++++ Provided data ++++

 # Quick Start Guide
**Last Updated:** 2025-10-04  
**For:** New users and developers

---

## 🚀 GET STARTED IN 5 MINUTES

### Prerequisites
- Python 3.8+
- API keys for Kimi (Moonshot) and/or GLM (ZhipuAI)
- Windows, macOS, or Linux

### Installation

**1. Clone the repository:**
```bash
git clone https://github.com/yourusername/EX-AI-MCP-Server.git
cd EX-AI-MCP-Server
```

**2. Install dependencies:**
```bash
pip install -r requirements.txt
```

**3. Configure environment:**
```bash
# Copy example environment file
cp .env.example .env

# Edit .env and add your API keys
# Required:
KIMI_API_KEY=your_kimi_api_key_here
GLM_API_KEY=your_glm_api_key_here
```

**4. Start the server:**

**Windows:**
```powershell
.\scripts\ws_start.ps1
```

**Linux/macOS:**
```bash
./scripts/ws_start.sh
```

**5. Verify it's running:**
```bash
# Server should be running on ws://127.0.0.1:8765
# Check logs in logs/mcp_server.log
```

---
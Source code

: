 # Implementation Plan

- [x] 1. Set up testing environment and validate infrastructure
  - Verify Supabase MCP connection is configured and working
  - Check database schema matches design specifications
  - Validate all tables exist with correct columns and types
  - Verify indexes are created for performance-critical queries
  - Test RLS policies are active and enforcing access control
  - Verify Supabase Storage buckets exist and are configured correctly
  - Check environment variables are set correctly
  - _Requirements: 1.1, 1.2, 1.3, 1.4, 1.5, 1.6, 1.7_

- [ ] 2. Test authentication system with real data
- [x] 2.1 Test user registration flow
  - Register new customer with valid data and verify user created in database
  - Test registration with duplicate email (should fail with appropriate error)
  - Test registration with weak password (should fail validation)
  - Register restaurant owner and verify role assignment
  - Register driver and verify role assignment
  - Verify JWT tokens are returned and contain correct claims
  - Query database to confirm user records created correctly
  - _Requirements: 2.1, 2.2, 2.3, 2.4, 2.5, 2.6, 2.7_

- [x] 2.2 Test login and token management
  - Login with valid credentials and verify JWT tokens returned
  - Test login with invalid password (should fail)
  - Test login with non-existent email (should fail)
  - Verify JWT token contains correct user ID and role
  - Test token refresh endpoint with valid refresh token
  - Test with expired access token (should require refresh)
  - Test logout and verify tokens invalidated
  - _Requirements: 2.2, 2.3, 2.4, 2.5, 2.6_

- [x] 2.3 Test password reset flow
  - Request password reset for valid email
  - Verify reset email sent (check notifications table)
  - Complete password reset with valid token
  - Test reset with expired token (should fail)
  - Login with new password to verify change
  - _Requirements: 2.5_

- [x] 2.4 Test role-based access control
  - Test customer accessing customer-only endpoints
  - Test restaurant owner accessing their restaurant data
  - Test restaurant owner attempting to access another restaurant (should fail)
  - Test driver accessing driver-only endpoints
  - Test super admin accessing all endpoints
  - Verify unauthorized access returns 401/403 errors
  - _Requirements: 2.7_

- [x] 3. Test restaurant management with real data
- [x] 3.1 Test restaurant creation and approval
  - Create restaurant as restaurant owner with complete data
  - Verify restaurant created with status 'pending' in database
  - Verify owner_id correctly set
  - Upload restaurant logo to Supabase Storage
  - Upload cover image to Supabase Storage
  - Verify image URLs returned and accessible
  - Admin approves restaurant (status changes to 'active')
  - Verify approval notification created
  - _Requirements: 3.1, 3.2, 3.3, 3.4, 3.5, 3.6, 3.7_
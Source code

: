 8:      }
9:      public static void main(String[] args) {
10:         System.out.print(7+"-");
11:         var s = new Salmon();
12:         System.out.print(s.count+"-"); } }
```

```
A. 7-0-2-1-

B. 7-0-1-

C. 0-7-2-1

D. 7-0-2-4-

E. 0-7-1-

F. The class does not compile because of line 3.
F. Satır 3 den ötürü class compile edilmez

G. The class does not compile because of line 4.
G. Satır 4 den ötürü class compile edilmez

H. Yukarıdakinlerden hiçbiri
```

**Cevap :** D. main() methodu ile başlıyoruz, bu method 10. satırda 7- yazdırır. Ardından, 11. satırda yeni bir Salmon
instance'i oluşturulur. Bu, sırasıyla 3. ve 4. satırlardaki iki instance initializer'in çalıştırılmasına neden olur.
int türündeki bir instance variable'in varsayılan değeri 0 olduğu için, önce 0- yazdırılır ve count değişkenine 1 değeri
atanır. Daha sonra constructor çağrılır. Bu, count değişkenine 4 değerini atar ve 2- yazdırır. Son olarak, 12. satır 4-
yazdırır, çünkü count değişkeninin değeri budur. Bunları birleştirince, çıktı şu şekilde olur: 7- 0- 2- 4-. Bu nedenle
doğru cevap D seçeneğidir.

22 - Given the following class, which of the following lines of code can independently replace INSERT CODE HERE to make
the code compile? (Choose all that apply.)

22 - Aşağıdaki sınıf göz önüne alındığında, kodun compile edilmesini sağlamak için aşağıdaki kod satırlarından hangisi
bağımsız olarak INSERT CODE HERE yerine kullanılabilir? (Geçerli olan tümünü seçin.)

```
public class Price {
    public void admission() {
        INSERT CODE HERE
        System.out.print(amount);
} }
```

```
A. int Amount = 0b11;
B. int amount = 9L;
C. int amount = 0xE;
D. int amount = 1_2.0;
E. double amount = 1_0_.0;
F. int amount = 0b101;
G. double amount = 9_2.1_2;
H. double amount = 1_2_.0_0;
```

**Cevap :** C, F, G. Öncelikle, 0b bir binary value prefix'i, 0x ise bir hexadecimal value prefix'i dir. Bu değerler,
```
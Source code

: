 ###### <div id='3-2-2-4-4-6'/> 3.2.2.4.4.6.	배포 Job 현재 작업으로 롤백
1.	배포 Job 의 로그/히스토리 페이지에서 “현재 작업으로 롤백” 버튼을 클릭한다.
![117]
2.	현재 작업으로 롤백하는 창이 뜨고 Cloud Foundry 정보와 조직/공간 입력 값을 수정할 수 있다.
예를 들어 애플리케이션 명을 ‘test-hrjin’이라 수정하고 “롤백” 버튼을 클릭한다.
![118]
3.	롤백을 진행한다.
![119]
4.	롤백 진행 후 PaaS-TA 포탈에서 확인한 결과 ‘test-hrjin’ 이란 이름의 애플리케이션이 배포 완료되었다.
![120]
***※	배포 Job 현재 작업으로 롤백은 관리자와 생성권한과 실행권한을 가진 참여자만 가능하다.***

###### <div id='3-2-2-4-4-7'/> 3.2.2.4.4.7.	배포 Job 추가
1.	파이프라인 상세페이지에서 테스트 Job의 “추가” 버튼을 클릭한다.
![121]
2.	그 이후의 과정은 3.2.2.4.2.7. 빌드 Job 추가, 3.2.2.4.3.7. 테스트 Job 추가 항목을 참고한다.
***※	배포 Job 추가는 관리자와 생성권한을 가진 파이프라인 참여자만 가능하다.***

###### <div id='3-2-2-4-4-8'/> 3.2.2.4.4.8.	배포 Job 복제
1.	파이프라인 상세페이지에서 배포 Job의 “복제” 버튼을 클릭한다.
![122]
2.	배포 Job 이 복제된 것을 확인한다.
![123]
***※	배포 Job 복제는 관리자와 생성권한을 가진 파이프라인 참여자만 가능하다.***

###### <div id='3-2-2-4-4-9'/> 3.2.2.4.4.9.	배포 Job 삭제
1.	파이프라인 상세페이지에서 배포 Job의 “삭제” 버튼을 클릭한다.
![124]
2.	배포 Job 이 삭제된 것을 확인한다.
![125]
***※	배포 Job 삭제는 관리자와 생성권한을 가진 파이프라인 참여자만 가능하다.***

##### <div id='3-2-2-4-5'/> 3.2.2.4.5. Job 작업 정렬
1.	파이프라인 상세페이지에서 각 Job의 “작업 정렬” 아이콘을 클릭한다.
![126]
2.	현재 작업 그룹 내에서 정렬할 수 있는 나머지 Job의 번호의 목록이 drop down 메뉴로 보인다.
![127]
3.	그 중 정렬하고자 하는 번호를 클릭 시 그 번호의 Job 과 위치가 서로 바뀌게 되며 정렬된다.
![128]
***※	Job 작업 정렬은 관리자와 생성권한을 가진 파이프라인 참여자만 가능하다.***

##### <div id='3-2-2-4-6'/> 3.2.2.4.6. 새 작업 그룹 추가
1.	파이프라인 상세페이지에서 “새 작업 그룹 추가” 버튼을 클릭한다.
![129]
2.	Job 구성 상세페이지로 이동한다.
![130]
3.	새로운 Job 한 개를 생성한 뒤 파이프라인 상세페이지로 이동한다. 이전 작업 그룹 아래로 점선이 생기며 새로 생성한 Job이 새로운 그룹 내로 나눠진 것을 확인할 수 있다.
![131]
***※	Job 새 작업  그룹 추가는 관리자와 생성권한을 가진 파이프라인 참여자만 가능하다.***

++++

Give the number of lines in the entries that contain the word "클릭한다", with no other text.

■ Answer to this task
7